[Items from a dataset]
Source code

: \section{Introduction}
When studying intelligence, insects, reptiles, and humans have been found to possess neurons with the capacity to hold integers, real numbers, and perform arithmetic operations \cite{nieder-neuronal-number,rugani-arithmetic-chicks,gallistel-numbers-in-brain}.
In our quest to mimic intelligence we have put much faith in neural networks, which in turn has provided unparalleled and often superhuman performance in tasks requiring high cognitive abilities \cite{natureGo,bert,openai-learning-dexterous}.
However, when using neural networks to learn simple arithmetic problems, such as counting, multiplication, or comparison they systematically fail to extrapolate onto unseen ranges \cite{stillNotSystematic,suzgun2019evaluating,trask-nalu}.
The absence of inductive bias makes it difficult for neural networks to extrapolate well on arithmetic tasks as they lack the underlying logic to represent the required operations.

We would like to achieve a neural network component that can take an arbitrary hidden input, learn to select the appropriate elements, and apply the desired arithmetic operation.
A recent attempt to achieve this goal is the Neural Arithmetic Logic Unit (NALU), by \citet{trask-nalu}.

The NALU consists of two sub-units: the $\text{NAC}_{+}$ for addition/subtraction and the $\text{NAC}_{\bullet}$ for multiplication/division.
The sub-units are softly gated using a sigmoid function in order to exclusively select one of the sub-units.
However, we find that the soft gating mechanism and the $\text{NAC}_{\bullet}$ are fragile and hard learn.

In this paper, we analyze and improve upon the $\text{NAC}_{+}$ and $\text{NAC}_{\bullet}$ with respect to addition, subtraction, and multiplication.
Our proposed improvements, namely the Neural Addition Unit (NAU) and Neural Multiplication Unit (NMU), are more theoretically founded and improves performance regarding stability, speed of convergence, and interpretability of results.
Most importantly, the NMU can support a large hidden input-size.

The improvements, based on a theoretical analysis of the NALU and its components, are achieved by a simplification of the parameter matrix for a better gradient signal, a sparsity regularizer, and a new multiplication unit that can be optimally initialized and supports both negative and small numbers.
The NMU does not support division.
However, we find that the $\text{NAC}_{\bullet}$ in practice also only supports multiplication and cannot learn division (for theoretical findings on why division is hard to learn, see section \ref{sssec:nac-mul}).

▸ **Your goal**
Which of the lines above carry the string "using"? Copy every one.

▸ **Completed task**
However, when using neural networks to learn simple arithmetic problems, such as counting, multiplication, or comparison they systematically fail to extrapolate onto unseen ranges \cite{stillNotSystematic,suzgun2019evaluating,trask-nalu}.
The sub-units are softly gated using a sigmoid function in order to exclusively select one of the sub-units.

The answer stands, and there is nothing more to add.